• _EXERCISE_
Each line of the records containing "zero" is to be copied out and returned.

• _INFORMATION PROVIDED_
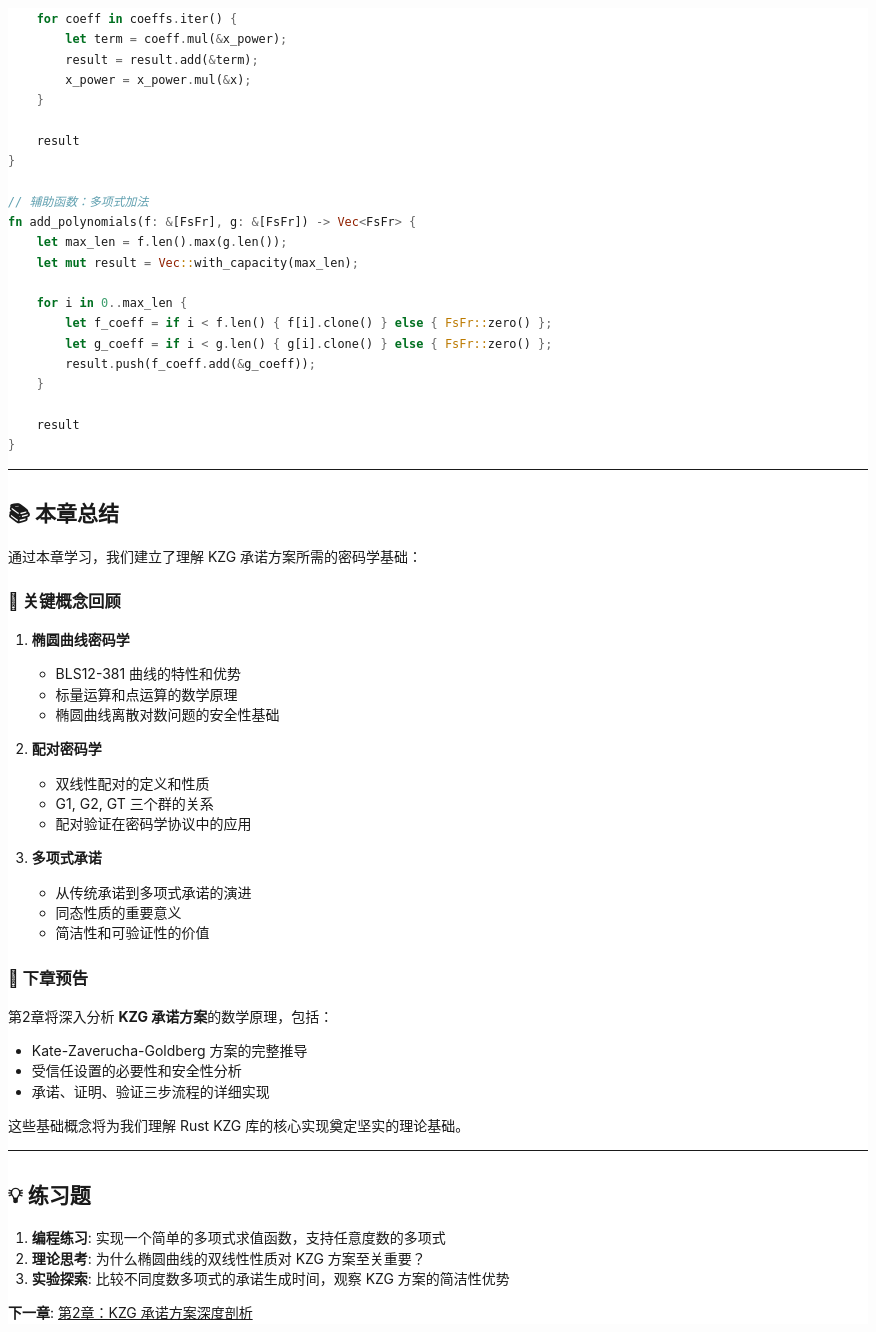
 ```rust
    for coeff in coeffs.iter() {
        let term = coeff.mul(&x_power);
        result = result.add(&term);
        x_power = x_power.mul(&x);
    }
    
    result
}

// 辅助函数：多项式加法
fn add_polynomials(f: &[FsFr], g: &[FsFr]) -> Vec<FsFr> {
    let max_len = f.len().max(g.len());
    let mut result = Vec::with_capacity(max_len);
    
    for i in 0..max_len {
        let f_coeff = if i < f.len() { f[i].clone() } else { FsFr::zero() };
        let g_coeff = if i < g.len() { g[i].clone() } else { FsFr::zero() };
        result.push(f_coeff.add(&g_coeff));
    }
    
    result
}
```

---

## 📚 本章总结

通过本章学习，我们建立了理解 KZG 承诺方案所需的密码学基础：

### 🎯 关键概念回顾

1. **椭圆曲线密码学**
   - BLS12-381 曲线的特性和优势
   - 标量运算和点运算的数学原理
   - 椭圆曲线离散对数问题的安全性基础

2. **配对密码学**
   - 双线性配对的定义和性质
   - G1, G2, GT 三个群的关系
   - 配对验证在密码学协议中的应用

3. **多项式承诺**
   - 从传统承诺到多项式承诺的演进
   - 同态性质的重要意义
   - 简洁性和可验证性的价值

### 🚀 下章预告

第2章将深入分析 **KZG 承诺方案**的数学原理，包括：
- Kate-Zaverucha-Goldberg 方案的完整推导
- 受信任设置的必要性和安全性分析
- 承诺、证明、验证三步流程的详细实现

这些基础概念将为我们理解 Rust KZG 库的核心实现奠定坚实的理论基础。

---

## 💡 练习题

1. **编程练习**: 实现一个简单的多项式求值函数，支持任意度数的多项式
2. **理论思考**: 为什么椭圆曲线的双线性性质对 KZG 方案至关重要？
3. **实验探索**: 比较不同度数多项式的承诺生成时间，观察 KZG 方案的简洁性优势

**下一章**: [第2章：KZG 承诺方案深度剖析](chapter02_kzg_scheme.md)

==

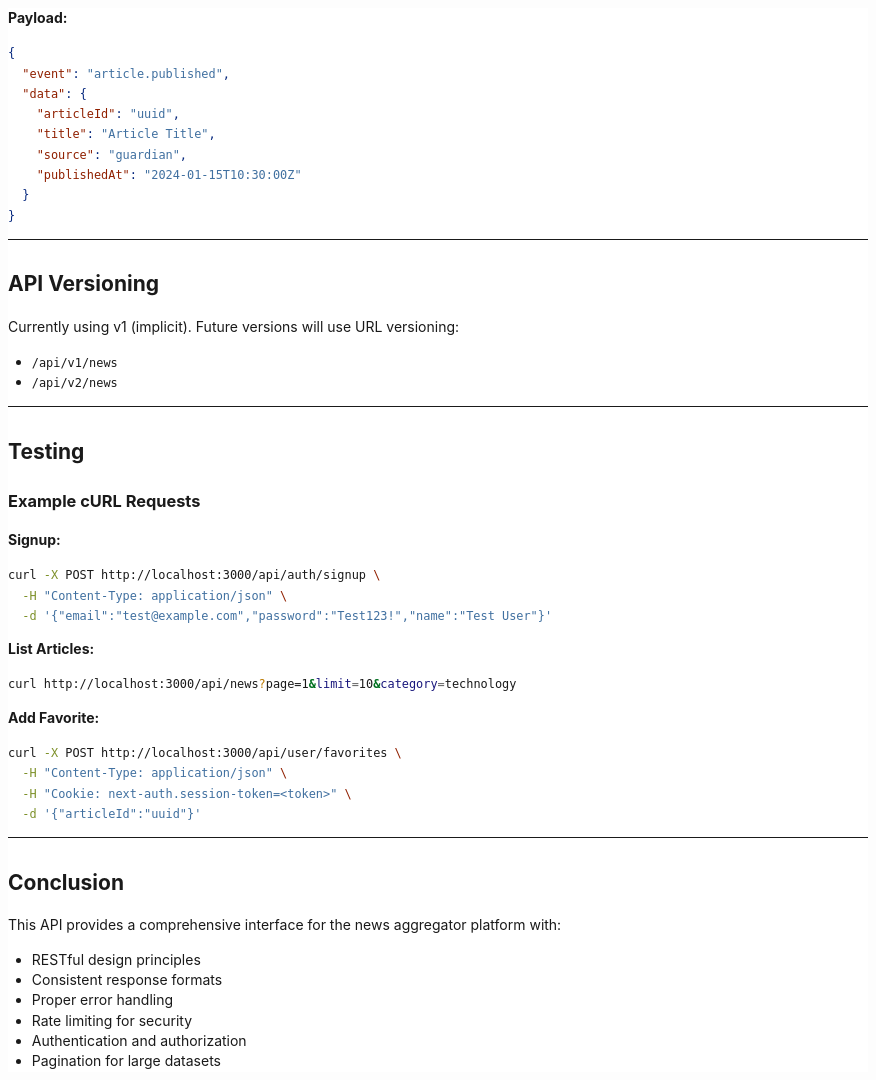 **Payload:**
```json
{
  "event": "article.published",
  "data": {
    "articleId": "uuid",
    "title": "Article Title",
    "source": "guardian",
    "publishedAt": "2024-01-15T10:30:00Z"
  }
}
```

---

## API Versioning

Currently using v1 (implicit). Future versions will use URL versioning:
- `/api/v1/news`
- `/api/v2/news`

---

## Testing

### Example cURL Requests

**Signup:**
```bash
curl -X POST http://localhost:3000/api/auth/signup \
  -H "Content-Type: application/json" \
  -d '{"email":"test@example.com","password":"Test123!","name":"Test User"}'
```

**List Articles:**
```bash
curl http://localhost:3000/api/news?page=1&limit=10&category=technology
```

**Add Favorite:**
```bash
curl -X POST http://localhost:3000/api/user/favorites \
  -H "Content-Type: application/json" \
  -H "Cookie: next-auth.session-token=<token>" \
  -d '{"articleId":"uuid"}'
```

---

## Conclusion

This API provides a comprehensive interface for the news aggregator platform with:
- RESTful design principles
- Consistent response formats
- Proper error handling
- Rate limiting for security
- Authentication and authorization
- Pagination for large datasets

• _ANSWER TO THE PROBLEM_
        let f_coeff = if i < f.len() { f[i].clone() } else { FsFr::zero() };
        let g_coeff = if i < g.len() { g[i].clone() } else { FsFr::zero() };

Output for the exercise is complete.